![]() |
Kita menyadari Indonesia dalam kondisi darurat rokok anak. Jadi ada peningkatan padahal tahun 2020 kita targetkan ada penurunan./kabarnusa |
Jakarta – Prevalensi perokok anak yang tadinya diprediksi akan turun
di tahun 2018, prevalensi perokok anak usia 10 hingga 18 tahun terus meningkat
dari tahun ke tahun. Pada 2013 terdapat 7,2 persen anak dan meningkat pada
2018 menjadi 9,1 persen.
Terkait hal itu, Lentera Anak dan dengan oraganisasi pelindungan anak lainnya
mengadakan press conference “Menagih Janji Penyelesaian Revisi PP 109/2012”.
Ikut serta dalam kegiatan itu, Kak Seto Mulyadi Sebagai LBAI, Arist Merdeka Sirait Komnas
Pelindungan Anak dan berbagai pejuang pelindungan anak.

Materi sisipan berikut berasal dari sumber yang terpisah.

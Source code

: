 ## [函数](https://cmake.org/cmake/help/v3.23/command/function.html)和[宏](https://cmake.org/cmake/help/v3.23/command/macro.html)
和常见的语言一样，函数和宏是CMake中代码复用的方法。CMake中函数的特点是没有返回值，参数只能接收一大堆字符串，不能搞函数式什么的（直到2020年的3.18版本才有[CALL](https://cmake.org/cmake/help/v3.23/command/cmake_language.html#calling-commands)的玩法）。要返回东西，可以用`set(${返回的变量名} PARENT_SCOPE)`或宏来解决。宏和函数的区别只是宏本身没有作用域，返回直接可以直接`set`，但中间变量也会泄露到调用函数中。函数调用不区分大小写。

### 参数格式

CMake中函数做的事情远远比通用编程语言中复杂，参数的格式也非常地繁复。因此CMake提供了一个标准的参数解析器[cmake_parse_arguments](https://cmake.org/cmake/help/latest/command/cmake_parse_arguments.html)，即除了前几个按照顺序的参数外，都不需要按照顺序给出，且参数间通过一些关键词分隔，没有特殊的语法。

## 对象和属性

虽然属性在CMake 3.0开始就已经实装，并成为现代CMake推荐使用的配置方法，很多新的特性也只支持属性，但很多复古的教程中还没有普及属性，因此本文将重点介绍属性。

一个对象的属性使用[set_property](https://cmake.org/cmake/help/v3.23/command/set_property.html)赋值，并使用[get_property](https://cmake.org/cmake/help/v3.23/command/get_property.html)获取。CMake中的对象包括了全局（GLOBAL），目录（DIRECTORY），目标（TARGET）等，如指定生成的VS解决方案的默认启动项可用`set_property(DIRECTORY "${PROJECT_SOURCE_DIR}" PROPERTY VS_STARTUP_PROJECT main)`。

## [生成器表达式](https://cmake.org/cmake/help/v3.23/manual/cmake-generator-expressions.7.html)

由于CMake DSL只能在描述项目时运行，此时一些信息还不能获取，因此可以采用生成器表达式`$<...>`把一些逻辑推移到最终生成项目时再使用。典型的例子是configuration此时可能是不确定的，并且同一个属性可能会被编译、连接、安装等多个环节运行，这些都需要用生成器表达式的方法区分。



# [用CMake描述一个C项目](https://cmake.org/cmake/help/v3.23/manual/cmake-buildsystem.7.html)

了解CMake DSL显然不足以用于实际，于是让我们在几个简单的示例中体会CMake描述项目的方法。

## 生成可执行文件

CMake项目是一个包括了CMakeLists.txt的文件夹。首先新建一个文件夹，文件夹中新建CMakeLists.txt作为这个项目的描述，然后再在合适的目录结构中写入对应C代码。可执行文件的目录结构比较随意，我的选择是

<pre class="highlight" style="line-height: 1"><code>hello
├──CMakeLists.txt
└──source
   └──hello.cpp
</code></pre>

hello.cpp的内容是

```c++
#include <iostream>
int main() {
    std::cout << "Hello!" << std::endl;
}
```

“Kita menyadari Indonesia dalam kondisi darurat rokok anak. Jadi ada
peningkatan padahal tahun 2020 kita targetkan ada penurunan,” ucap Kak Seto
dalam konfrensi pers virtual yang bertemakan Indonesia Darurat Perokok Anak,
Kamis, (05/11/2020).
Kak Seto menyampaikan, naiknya angka perokok anak juga disebabkan masih
banyaknya iklan, promosi, dan sponsor rokok yang menargetkan anak-anak sebagai
konsumennya.
Kak Seto juga mengatakan, sebanyak 73 persen anak merokok diawali dengan
melihat iklan, promosi dan sponsor rokok di sekitar lingkungannya.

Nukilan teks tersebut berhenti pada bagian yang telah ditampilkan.